A single figure is required: the number of lines below in which the word "boolean" occurs.

*Extracted entries:*
|---|

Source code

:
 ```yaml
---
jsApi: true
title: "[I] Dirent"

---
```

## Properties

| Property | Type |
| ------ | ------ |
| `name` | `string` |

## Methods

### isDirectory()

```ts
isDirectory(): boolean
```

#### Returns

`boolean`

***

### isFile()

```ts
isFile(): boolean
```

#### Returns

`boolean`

|---|

*Output for this task:* 4